3. Un procedimiento según la reivindicación 1 o la reivindicación 2, en el que V es un vector para el receptor de integrina.

4. Un procedimiento según la reivindicación 1 o la reivindicación 2, en el que V es un vector para el receptor de fibronectina.

5. Un procedimiento según la reivindicación 1 o la reivindicación 2, en el que V es un vector para el receptor de VEGF.

6. Un procedimiento según la reivindicación 1 o la reivindicación 2, en el que V es un vector para el receptor del activador de plasminógeno de uroquinasa (UPAR).

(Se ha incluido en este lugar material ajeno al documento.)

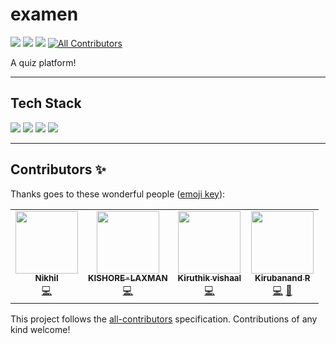 # examen

<img src="https://forthebadge.com/images/badges/open-source.svg" />  <img src="https://forthebadge.com/images/badges/built-by-developers.svg" />  <img src="https://img.shields.io/github/issues-pr-closed/kiruba-r11/examen?color=blueviolet&style=for-the-badge" />  [![All Contributors](https://img.shields.io/badge/all_contributors-4-orange.svg?style=for-the-badge)](#contributors-)

A quiz platform!


---

## Tech Stack
<img src="https://img.shields.io/badge/HTML5-E34F26?style=for-the-badge&logo=html5&logoColor=white" />  <img src="https://img.shields.io/badge/CSS3-1572B6?style=for-the-badge&logo=css3&logoColor=white" />  <img src="https://img.shields.io/badge/Bootstrap-563D7C?style=for-the-badge&logo=bootstrap&logoColor=white" />  <img src="https://img.shields.io/badge/JavaScript-F7DF1E?style=for-the-badge&logo=javascript&logoColor=black" />

---

## Contributors ✨

Thanks goes to these wonderful people ([emoji key](https://allcontributors.org/docs/en/emoji-key)):

<!-- ALL-CONTRIBUTORS-LIST:START - Do not remove or modify this section -->
<!-- prettier-ignore-start -->
<!-- markdownlint-disable -->
<table>
  <tr>
    <td align="center"><a href="https://github.com/Nikhilr1411"><img src="https://avatars.githubusercontent.com/u/83808544?v=4?s=100" width="100px;" alt=""/><br /><sub><b>Nikhil</b></sub></a><br /><a href="https://github.com/kiruba-r11/examen/commits?author=Nikhilr1411" title="Code">💻</a></td>
    <td align="center"><a href="https://github.com/KISHORE-LAXMAN"><img src="https://avatars.githubusercontent.com/u/85792305?v=4?s=100" width="100px;" alt=""/><br /><sub><b>KISHORE-LAXMAN</b></sub></a><br /><a href="https://github.com/kiruba-r11/examen/commits?author=KISHORE-LAXMAN" title="Code">💻</a></td>
    <td align="center"><a href="https://github.com/kiruthikvishaal"><img src="https://avatars.githubusercontent.com/u/67495551?v=4?s=100" width="100px;" alt=""/><br /><sub><b>Kiruthik vishaal</b></sub></a><br /><a href="https://github.com/kiruba-r11/examen/commits?author=kiruthikvishaal" title="Code">💻</a></td>
    <td align="center"><a href="https://kiruba-r11.github.io/Personal-Website/"><img src="https://avatars.githubusercontent.com/u/76843281?v=4?s=100" width="100px;" alt=""/><br /><sub><b>Kirubanand R</b></sub></a><br /><a href="https://github.com/kiruba-r11/examen/commits?author=kiruba-r11" title="Code">💻</a> <a href="https://github.com/kiruba-r11/examen/commits?author=kiruba-r11" title="Documentation">📖</a></td>
  </tr>
</table>

<!-- markdownlint-restore -->
<!-- prettier-ignore-end -->

<!-- ALL-CONTRIBUTORS-LIST:END -->

This project follows the [all-contributors](https://github.com/all-contributors/all-contributors) specification. Contributions of any kind welcome!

7. Un procedimiento según la reivindicación 1 o la reivindicación 2, en el que V se selecciona de la lista de restos vectores que comprende:

N^{2}-[3S-hidroxi-4-(N-hidroxiamino)-2R-isobutilsuccinil]-L-(4-oximetilcarboxi)fenilalanin-N^{1}-metilamida,

N-(4-octilfenil)-3-(2-carboxietil)-6,7-dihidro-5H-tiazolo[3,2-a]pirimidin-2-carboxamida,

N^{2}-[3S-hidroxi-4-hidroxiamino)-2R-isobutilsuccinil]-L-fenilalanin-N^{1}-metilamida,

clorhidrato de N-(6-aminohexil)-[4-(6,7-dimetoxi-quinazolin-4-ilamino)fenil]acetamida,

[2-(2-aminoetilcarbamoil)etil]amida del ácido 3-oxo-2-[2-(piridin-2-ilamino)etil]-2,3-dihidro-1H-isoindol-5-carboxílico, y

N-(6-aminohexil)-2-{3-[2-(4-clorobenciloxi)-2-(2,4-diclorofenil)etil]-3H-imidazol-1-il}acetamida.

8. Un procedimiento según la reivindicación 1 o la reivindicación 2, en el que V-L-R se selecciona de los siguientes restos: quelatos de Gd(III), ^{99m}Tc o ^{131}I_{2} de los derivados de DTPA de los restos vectores según la reivindicación 7.

9. Un procedimiento según una cualquiera de las reivindicaciones 1 a 8, en el que R es un radionúclido.

10. Un procedimiento según la reivindicación 9, en el que R es un radionúclido de yodo o de metal.